**The task:** Among the entries below, find each line with "from" and show it.

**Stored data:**
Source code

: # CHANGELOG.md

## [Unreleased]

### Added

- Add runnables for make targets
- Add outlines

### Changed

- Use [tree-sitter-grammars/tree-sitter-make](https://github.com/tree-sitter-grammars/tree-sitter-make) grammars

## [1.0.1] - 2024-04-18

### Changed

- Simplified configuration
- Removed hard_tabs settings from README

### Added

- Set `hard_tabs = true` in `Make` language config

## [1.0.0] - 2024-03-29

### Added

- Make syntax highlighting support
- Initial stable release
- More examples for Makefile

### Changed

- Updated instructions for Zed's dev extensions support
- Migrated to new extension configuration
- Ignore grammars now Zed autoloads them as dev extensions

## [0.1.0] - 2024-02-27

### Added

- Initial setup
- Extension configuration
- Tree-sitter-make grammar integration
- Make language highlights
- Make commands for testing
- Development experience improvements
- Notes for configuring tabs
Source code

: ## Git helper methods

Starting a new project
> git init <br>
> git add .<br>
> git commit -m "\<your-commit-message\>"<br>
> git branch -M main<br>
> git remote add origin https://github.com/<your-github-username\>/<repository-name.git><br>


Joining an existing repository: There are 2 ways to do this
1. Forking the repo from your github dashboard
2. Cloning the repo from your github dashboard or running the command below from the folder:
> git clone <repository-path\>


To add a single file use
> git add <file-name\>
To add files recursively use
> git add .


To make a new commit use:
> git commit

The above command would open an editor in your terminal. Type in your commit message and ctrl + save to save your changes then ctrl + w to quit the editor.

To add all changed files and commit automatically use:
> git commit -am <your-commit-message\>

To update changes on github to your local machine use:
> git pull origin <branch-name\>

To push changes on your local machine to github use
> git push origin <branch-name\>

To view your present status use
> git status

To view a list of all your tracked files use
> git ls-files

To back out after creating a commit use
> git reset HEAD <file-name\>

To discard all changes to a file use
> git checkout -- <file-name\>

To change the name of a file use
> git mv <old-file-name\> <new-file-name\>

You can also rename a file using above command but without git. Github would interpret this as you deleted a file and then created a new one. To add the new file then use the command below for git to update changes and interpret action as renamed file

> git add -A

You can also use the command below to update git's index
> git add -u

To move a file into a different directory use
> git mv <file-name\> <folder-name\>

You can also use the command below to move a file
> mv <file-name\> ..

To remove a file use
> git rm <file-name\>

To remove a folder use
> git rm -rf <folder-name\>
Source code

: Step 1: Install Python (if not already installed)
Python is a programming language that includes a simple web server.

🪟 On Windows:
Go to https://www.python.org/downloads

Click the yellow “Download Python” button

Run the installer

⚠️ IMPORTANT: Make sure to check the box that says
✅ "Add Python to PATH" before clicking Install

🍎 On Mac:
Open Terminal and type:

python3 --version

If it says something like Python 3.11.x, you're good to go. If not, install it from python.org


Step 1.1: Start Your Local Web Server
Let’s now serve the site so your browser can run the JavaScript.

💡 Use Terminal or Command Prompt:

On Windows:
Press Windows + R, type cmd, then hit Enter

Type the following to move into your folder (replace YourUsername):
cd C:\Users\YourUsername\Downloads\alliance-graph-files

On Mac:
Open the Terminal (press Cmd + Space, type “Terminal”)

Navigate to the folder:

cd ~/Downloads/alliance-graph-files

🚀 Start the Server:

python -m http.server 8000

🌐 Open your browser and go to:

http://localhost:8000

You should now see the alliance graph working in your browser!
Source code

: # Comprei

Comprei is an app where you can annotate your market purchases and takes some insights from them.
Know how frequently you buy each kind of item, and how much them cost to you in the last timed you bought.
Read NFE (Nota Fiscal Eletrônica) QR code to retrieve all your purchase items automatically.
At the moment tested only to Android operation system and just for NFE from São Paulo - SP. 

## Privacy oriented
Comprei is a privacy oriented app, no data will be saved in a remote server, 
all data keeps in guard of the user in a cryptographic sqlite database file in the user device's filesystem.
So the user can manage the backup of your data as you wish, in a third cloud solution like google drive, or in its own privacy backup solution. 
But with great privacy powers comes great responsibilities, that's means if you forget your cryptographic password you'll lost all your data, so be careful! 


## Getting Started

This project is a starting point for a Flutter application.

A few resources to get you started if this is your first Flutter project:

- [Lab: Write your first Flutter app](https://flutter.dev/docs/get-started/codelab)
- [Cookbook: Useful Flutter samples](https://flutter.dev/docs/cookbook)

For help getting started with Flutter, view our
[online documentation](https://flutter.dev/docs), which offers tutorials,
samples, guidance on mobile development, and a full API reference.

**Your response:**
- Removed hard_tabs settings from README
1. Forking the repo from your github dashboard
2. Cloning the repo from your github dashboard or running the command below from the folder:
If it says something like Python 3.11.x, you're good to go. If not, install it from python.org
Comprei is an app where you can annotate your market purchases and takes some insights from them.
At the moment tested only to Android operation system and just for NFE from São Paulo - SP. 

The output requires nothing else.